*** Opening Excerpted data ***
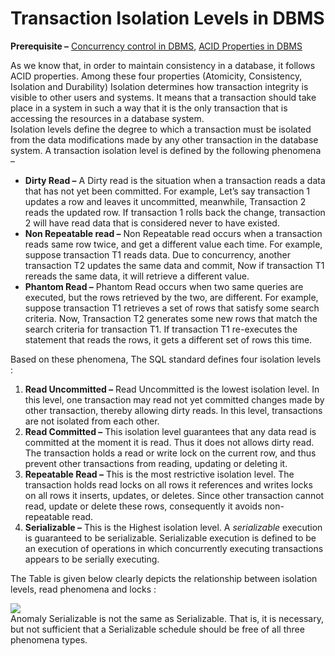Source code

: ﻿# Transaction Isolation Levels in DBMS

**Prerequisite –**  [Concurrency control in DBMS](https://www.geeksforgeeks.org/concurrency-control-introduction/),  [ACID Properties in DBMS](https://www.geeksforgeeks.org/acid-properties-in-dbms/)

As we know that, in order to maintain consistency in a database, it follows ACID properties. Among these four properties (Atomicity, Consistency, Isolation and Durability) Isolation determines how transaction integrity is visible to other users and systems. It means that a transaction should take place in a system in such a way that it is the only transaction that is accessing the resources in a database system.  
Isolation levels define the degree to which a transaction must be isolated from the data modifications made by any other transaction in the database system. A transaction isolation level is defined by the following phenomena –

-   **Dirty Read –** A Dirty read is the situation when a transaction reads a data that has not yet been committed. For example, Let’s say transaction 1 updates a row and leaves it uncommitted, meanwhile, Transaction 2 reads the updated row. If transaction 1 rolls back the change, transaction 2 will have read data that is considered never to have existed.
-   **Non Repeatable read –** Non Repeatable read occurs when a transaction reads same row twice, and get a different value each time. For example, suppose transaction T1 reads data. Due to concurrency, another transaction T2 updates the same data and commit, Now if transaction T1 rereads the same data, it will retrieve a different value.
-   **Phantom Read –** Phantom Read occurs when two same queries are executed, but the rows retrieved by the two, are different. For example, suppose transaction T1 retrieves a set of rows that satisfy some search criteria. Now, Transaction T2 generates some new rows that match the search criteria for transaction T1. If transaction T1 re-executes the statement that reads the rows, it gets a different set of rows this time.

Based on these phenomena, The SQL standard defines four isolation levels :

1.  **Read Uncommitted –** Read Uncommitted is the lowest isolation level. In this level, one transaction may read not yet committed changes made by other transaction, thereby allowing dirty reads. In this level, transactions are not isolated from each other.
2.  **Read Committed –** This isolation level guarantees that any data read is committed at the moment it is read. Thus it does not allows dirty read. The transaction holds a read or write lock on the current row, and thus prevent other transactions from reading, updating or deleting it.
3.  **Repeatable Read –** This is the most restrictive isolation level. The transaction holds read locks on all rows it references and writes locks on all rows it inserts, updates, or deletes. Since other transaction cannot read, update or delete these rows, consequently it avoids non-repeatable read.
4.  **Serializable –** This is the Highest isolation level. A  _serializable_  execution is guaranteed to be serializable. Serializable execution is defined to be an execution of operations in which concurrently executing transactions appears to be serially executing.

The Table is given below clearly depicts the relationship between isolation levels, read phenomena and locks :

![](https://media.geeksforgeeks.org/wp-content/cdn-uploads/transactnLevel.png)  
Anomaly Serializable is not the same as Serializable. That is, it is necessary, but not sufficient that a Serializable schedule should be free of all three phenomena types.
*** Closing Excerpted data ***
[What the task asks]:
Pull out every line holding "locks" from the records above, and copy it.

[Completed exercise]:
3.  **Repeatable Read –** This is the most restrictive isolation level. The transaction holds read locks on all rows it references and writes locks on all rows it inserts, updates, or deletes. Since other transaction cannot read, update or delete these rows, consequently it avoids non-repeatable read.
The Table is given below clearly depicts the relationship between isolation levels, read phenomena and locks :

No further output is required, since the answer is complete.